The alert conditions are not met
If no traffic is observed:
- The alert system assumes that the alert conditions are not met.
- The Cancel after setting determines how many intervals must pass with the current condition to send the cancel alert.
Perform no action and wait for traffic.
If no traffic is observed:
- The alert system ignores the missing data and waits for relevant data.
- When the relevant data is observed, the system applies its alert definition to each interval.
This is the message sent in the alert. Type or paste a text message explaining what the problem is.
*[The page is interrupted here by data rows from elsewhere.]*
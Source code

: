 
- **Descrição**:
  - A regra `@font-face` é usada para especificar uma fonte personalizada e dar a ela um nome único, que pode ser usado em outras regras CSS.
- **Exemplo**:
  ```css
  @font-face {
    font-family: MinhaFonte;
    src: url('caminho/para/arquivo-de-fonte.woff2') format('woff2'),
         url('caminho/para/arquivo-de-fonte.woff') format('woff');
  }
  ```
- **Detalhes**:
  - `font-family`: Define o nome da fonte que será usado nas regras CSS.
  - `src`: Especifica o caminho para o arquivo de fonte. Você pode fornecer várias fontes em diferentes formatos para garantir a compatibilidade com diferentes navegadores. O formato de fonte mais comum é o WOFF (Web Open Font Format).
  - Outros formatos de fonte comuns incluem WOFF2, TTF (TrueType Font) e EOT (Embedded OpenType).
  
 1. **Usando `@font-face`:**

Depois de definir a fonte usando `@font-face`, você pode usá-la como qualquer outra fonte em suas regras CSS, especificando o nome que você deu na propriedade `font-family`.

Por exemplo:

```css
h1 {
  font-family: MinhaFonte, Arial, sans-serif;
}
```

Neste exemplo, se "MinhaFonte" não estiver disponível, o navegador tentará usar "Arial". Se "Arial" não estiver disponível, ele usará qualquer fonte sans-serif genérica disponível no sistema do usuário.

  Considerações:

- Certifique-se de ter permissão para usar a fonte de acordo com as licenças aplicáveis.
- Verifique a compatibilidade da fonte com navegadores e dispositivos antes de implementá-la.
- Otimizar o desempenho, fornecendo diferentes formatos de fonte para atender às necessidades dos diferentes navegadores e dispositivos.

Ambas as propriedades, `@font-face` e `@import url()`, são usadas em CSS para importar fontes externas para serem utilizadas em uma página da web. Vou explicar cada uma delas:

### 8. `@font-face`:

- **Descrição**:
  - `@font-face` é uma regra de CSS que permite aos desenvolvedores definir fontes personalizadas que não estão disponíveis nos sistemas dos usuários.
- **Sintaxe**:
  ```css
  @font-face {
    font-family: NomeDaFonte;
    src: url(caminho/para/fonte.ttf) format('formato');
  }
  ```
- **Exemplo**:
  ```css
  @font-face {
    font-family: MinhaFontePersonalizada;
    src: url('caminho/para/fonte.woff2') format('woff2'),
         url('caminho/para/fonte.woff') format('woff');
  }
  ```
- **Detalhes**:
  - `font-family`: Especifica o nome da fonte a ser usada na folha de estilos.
To insert the value of a dimension or metric, type a label such as "The value was " (so you know what the value refers to) and then press
Ctrl-Spaceto list dimensions, metrics and metric thresholds values available to your alert according to its type and your definition. Select one of them to insert the value into your message.
- Alert recipients
Use the tabs here to select recipient types (email, trap, script, or Slack) and define recipient details. Note that you must first configure Webhooks on your Slack instance and NAM Server. See Sending alert notifications to Slack. Email recipients are your NAM users with email addresses defined, you can't add them using Alert management pages.
Review the summary and click Finish to save your changes or click Previous to go back and make changes.